A synthetic method of 1,4-dioxane-2,5-diol is characterized in that concrete preparation comprises the following steps of: (1) feeding; (2) reacting; (3) post-processing; (4) preparation of the product. The invention has following advantages: 1, raw materials adopted in the invention are easily available and are cheap in price; the raw materials are all commercial raw materials or raw materials which are easy to prepare, and can satisfy the requirement of large scale production; 2, by the adoption of a simple hydrolysis reaction and simultaneously a batch charging method, the solvent amount is less, the energy and post-processing time are saved, the operation is simple, the synthetic method is suitable for large scale industrial production; 3, the condition of chemical reactions adopted in the invention is mild; there is no high temperature or low temperature reaction during the whole reaction process; during the production process, the technology is reasonable, the production is safe and reliable, and the cost is low; there is no environmental pollution; the synthetic method is suitable for large scale industrial production.

The invention provides a method for regenerating waste oil by extracting a novel combination solvent, which comprises the following steps: 1)taking waste oil and placing in a container, performing settlement in a thermotank, drying, taking a supernatant oil; 2)adding an organic solvent in the supernatant oil after filtering in the step 1), wherein the organic solvent is composed of a solvent a and a solvent b, a is one, two or three of benzene, toluene and xylene; b is one or two of tetrahydrofuran and 1,4-dioxane; and 3)extracting and refining to obtain an oil-containing mixture, sending to the thermotank for settlement, and taking the supernatant oil for distillation to obtain the reclaimed oil. In the invention, while extracting and refining, the solvent has good extracting effect to the waste oil. The experiment result displays that the regeneration method of the waste oil has the advantages of high yield and good reclaimed oil quality. In addition, the regeneration method comprises the characteristics of simple operation, mild technology condition, cycle use of the solvent, low cost and high economic benefit.
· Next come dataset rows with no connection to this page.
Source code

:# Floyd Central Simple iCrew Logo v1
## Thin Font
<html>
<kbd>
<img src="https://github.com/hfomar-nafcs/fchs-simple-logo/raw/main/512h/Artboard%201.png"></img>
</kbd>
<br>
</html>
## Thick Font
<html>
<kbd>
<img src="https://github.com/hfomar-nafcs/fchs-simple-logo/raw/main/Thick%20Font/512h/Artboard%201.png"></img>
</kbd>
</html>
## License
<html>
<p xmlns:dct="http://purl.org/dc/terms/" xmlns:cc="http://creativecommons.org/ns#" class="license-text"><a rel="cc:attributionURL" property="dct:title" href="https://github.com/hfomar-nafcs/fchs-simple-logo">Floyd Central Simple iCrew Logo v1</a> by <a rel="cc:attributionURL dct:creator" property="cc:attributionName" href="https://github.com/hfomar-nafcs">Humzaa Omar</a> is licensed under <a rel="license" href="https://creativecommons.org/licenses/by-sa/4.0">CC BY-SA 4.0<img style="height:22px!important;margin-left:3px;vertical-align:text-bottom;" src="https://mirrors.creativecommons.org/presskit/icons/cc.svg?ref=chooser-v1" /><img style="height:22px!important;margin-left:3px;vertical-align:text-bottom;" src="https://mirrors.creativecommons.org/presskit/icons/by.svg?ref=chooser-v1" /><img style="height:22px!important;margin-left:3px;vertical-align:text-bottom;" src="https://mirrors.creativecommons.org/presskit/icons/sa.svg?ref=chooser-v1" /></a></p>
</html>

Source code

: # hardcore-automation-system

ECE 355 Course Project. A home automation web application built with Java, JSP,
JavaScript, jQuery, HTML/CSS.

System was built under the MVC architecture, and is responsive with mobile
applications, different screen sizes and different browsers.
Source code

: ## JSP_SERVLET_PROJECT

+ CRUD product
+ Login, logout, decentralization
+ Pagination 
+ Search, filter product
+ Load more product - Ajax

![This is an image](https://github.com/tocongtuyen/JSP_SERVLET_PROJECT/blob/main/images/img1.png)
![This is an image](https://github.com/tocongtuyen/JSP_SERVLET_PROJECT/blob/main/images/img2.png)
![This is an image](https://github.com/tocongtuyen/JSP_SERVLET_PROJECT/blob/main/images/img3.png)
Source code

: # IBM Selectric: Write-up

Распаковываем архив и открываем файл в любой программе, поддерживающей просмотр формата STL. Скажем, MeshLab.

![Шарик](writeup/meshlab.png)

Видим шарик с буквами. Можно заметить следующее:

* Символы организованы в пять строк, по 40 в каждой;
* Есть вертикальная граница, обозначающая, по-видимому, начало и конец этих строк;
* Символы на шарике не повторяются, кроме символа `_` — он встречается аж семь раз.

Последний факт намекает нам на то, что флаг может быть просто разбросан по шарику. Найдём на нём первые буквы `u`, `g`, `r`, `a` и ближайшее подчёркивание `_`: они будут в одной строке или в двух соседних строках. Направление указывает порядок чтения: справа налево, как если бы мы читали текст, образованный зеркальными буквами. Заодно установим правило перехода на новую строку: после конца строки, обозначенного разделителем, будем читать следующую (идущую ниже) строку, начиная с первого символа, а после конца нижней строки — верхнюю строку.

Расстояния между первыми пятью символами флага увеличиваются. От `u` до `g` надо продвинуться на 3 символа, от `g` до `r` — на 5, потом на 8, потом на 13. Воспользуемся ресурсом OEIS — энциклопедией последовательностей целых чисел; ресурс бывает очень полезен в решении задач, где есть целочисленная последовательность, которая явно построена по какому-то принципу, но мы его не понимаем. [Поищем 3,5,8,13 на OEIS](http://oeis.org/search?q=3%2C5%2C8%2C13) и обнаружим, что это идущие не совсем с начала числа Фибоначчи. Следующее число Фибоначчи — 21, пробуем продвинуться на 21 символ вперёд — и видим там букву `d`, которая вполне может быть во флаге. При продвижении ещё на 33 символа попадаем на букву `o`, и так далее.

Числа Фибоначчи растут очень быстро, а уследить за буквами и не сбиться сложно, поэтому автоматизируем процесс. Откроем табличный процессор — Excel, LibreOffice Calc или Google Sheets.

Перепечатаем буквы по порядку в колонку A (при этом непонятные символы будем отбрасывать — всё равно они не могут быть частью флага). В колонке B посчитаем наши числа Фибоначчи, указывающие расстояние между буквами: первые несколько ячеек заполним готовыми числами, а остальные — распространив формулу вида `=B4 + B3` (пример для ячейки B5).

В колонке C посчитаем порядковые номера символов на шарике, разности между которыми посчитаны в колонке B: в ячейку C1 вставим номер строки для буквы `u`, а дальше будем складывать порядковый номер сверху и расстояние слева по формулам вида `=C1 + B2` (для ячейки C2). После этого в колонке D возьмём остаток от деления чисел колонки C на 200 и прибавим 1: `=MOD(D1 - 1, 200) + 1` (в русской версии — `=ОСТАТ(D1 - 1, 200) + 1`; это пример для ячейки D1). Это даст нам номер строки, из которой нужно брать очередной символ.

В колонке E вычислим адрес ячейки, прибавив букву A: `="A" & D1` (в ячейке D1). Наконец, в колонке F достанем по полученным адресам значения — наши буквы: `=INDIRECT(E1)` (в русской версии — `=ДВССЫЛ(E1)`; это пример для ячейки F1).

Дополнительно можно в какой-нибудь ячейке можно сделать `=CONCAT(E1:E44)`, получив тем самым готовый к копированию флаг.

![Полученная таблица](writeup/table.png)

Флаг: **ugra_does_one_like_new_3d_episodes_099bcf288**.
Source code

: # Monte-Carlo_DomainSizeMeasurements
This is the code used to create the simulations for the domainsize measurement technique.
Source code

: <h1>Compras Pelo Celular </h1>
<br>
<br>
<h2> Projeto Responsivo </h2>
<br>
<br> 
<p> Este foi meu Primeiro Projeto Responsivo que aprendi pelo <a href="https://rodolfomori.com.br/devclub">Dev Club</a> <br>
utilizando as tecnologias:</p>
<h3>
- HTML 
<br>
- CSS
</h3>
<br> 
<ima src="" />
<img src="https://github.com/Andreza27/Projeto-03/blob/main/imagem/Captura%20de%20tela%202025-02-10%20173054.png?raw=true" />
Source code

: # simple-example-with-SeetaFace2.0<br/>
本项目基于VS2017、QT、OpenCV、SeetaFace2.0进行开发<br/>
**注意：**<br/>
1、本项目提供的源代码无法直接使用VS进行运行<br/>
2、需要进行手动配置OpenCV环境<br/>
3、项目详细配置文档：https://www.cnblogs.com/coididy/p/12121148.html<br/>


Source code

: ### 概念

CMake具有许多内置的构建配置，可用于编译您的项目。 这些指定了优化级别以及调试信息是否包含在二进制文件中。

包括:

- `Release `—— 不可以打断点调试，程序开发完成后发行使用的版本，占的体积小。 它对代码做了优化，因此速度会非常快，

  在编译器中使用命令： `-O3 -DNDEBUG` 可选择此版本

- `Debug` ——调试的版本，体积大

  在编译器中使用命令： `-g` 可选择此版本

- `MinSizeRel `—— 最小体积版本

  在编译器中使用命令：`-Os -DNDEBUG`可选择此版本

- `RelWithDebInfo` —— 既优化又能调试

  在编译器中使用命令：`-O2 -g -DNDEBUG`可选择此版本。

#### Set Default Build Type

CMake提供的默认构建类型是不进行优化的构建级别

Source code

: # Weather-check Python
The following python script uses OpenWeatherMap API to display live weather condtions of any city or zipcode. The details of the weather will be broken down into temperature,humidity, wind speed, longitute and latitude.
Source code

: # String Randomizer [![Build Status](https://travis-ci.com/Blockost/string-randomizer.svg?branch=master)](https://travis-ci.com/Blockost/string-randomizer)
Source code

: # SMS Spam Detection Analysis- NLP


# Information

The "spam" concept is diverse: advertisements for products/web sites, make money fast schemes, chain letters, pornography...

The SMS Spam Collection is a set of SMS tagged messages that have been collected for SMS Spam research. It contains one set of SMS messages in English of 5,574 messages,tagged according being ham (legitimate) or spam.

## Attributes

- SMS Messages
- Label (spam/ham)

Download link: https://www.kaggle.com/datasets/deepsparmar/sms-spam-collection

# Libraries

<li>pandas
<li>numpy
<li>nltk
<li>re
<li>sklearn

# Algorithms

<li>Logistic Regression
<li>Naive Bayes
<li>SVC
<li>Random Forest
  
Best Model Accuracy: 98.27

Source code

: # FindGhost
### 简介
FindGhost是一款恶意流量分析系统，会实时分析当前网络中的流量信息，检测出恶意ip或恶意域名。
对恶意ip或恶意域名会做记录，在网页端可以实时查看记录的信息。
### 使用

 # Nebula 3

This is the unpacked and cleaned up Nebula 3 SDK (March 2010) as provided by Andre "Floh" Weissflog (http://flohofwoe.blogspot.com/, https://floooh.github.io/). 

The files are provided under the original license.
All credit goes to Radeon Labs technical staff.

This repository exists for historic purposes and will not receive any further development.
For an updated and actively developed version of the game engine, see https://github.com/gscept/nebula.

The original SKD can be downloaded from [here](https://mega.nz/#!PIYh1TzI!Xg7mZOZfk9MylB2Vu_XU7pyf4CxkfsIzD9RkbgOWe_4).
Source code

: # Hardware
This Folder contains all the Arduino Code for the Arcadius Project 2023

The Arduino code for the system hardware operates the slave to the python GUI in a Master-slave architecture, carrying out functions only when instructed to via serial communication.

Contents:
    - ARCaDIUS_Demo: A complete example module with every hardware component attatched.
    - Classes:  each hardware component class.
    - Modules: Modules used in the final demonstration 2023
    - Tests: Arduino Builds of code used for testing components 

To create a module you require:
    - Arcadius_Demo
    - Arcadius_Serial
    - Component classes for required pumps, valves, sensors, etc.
The invention discloses a preparation method of a high-sterically-hindered arylborate compound. The preparation method includes following steps: in the presence of a catalyst of a catalyst tri(dibenzalacetone)dipalladium with a phosphine ligand (wherein the phosphine ligand is 3-diphenylphosphine-2-(2,6-dimethoxylphenyl)-N-methylindole), adding an aryl chloride, bis(neopentyl glycolato)diboron, and an additive ceseium acetate to a 1,4-dioxane solution; and carrying out a reaction at 100-130 DEG C for 12-48 hours to obtain the arylborate compound. In the invention, the employed substrate is stable, is low in cost and is easy to obtain and the catalyst is unique, is easy to prepare and is suitable for the reaction of the high-sterically-hindered aryl chloride. The system is compatible of existences of functional groups, such as an ester group, an aldehyde group, methoxyl and the like so that range of the substrate is greatly developed. The catalyst system is stable, is high in catalytic activity, is wide in suitable scope, is good in selectivity and is mild in reaction conditions. The high-sterically-hindered arylborate compound can be widely applied in cross coupling reaction catalyzed by transition metal, thereby preparing various compounds, such as biaromatic hydrocarbons. The preparation method has a great application potential in synthesis of natural medicines and drug intermediates.